An article by Tsuda et al. (1) published in Epidemiology in October 2015 clearly illustrates this problem. The article describes the results of thyroid cancer screening in Fukushima after the 2011 nuclear disaster by making two types of comparisons. For an “external comparison,” a national annual incidence rate estimation based on hospital data was used as a control, and the authors concluded that the estimated incidence rate of thyroid cancer among the children of Fukushima is approximately 30 times higher than that of other areas. For an “internal comparison,” the authors used administrative districts and categorized each district into three areas: most, intermediate, and least contaminated area. There were no significant differences between these areas.
Many researchers have already posted comments on the potentially deleterious consequences of this screening effect. As illustrated by another study (2), the thyroid cancer cases identified among children in Fukushima is 20–30 times higher than would be expected without screening. However, based on estimated radiation exposure doses among the cancer cases and from dose–response gradients obtained from a cohort study in Chernobyl, the authors of this study suggested the increase is mainly due to overdiagnosis (2).
Additionally, according to the report by the United Nations Scientific Committee on the Effects of Atomic Radiation (UNSCEAR) (3), the highest district average absorbed dose by the thyroid of a one-year-old infant in the first year was estimated to be about 50 mGy (effective dose of 7.5 mSv), and it was found in Iwaki City. However, in the “internal comparison” performed by Tsuda et al. (1), Iwaki City was assumed as a “least contaminated area.” More inconsistent was that even though the authors suggest that the “prevalence odds ratio (in the central middle district) compared with the reference district was 2.6,” this odds ratio showed no statistical significance [confidence interval 0.99–7.0]. As any correlation between the estimated radiation exposure levels and incident rate ratios of thyroid cancer cannot be assumed without statistical significance, this misleading description, intentionally or not, need to be corrected or deleted. Moreover, as about two-thirds of the exposure to 131I was due to ingestion (3), the exposure levels vary by individual food intake rather than by air-dose rates of the various residential areas. Therefore, it seems hardly valid to use administrative districts for estimation of contamination level by radioactive iodine.
In addition to these scientific considerations, we also claim that such a misleading description could become a burden of irrational stigmatization of children in Fukushima. For example, healthcare professionals in Fukushima, including us, provide lectures on radiation to school children, and often receive comments of concern in the questionnaires after the lectures, such as “we will all get cancer in the end,” or “I have resigned myself to being single,” among others.
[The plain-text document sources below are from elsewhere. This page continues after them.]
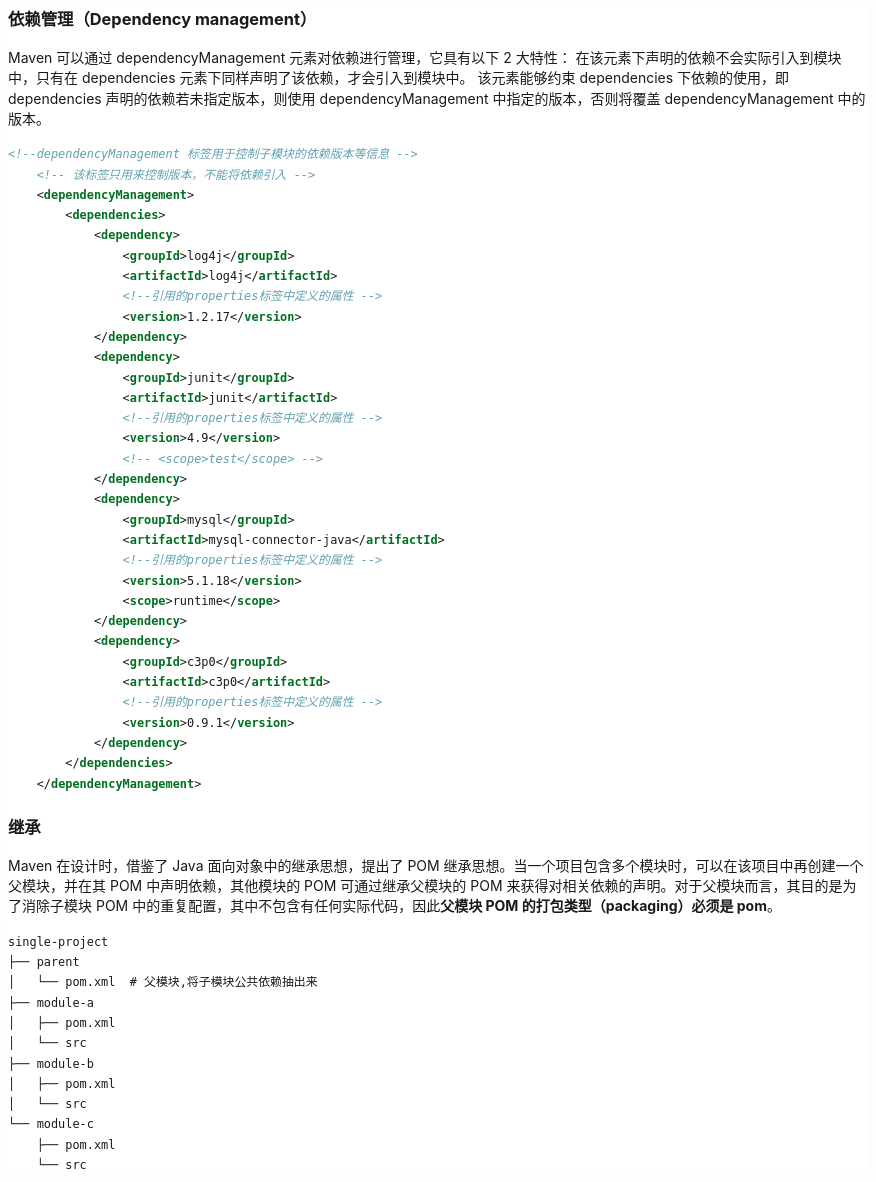 ### 依赖管理（Dependency management）

Maven 可以通过 dependencyManagement 元素对依赖进行管理，它具有以下 2 大特性：
在该元素下声明的依赖不会实际引入到模块中，只有在 dependencies 元素下同样声明了该依赖，才会引入到模块中。
该元素能够约束 dependencies 下依赖的使用，即 dependencies 声明的依赖若未指定版本，则使用 dependencyManagement 中指定的版本，否则将覆盖 dependencyManagement 中的版本。

```xml
<!--dependencyManagement 标签用于控制子模块的依赖版本等信息 -->
    <!-- 该标签只用来控制版本，不能将依赖引入 -->
    <dependencyManagement>
        <dependencies>
            <dependency>
                <groupId>log4j</groupId>
                <artifactId>log4j</artifactId>
                <!--引用的properties标签中定义的属性 -->
                <version>1.2.17</version>
            </dependency>
            <dependency>
                <groupId>junit</groupId>
                <artifactId>junit</artifactId>
                <!--引用的properties标签中定义的属性 -->
                <version>4.9</version>
                <!-- <scope>test</scope> -->
            </dependency>
            <dependency>
                <groupId>mysql</groupId>
                <artifactId>mysql-connector-java</artifactId>
                <!--引用的properties标签中定义的属性 -->
                <version>5.1.18</version>
                <scope>runtime</scope>
            </dependency>
            <dependency>
                <groupId>c3p0</groupId>
                <artifactId>c3p0</artifactId>
                <!--引用的properties标签中定义的属性 -->
                <version>0.9.1</version>
            </dependency>
        </dependencies>
    </dependencyManagement>
```

### 继承

Maven 在设计时，借鉴了 Java 面向对象中的继承思想，提出了 POM 继承思想。当一个项目包含多个模块时，可以在该项目中再创建一个父模块，并在其 POM 中声明依赖，其他模块的 POM 可通过继承父模块的 POM 来获得对相关依赖的声明。对于父模块而言，其目的是为了消除子模块 POM 中的重复配置，其中不包含有任何实际代码，因此**父模块 POM 的打包类型（packaging）必须是 pom**。

```
single-project
├── parent
│   └── pom.xml  # 父模块,将子模块公共依赖抽出来
├── module-a
│   ├── pom.xml
│   └── src
├── module-b
│   ├── pom.xml
│   └── src
└── module-c
    ├── pom.xml
    └── src
```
As increased psychological distress has been reported elsewhere across Fukushima (4), publishing tendentious data can aggravate negative emotions and contribute to a deterioration of the health status of children in the disaster area.
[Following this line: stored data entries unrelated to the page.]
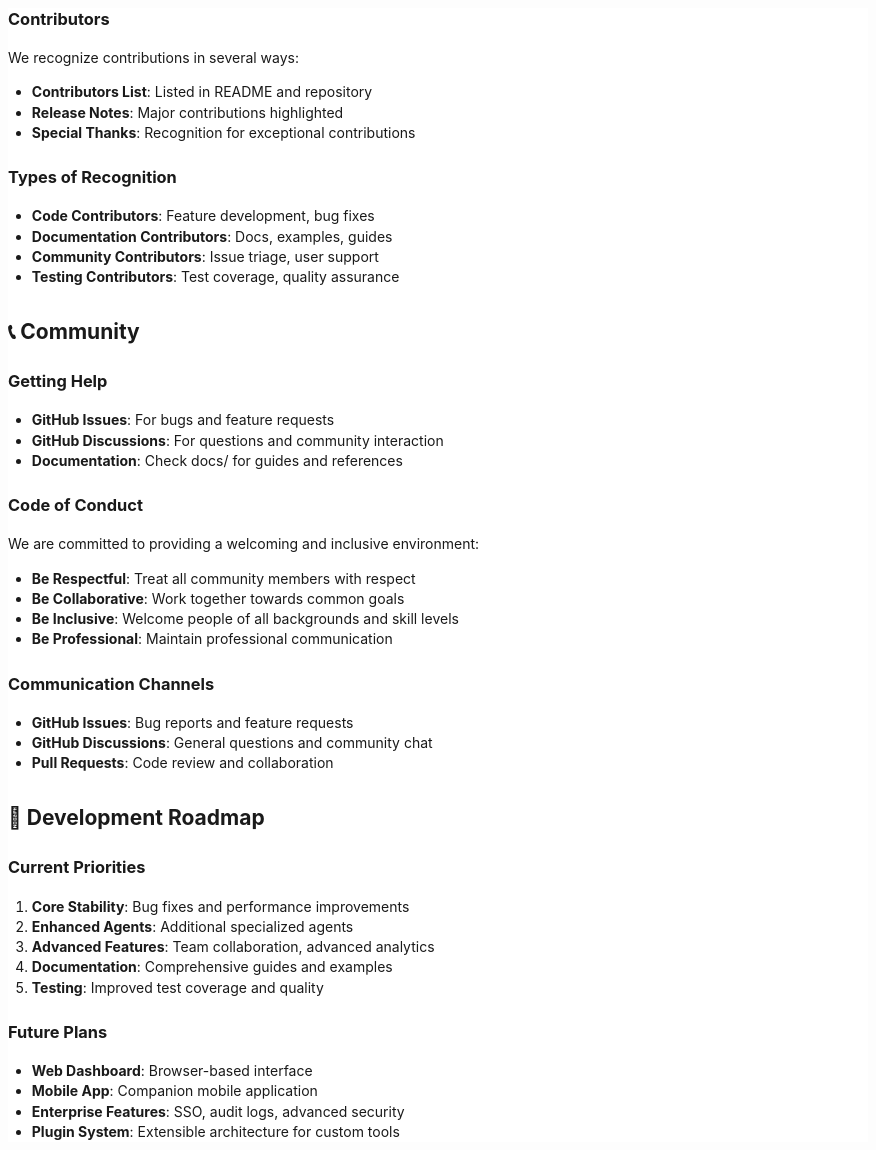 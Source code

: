 ### Contributors

We recognize contributions in several ways:
- **Contributors List**: Listed in README and repository
- **Release Notes**: Major contributions highlighted
- **Special Thanks**: Recognition for exceptional contributions

### Types of Recognition

- **Code Contributors**: Feature development, bug fixes
- **Documentation Contributors**: Docs, examples, guides
- **Community Contributors**: Issue triage, user support
- **Testing Contributors**: Test coverage, quality assurance

## 📞 Community

### Getting Help

- **GitHub Issues**: For bugs and feature requests
- **GitHub Discussions**: For questions and community interaction
- **Documentation**: Check docs/ for guides and references

### Code of Conduct

We are committed to providing a welcoming and inclusive environment:

- **Be Respectful**: Treat all community members with respect
- **Be Collaborative**: Work together towards common goals
- **Be Inclusive**: Welcome people of all backgrounds and skill levels
- **Be Professional**: Maintain professional communication

### Communication Channels

- **GitHub Issues**: Bug reports and feature requests
- **GitHub Discussions**: General questions and community chat
- **Pull Requests**: Code review and collaboration

## 🎯 Development Roadmap

### Current Priorities

1. **Core Stability**: Bug fixes and performance improvements
2. **Enhanced Agents**: Additional specialized agents
3. **Advanced Features**: Team collaboration, advanced analytics
4. **Documentation**: Comprehensive guides and examples
5. **Testing**: Improved test coverage and quality

### Future Plans

- **Web Dashboard**: Browser-based interface
- **Mobile App**: Companion mobile application
- **Enterprise Features**: SSO, audit logs, advanced security
- **Plugin System**: Extensible architecture for custom tools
We do respect the authors’ considerable effort to estimate the incidence rate of thyroid cancer based on the currently available published data, in which personal information of each examinee is unavailable. However, interpretation of such data without knowing the background of each patient, such as whether and where they were evacuated after the disaster or how much their iodine intake was, might skew the vision of the real world. Considering that the findings may be potentially harmful to children in Fukushima, as they may fuel stigmatization, we strongly recommend that scientists should provide rational validity of their comparisons, as well as scientifically accurate interpretation of the results.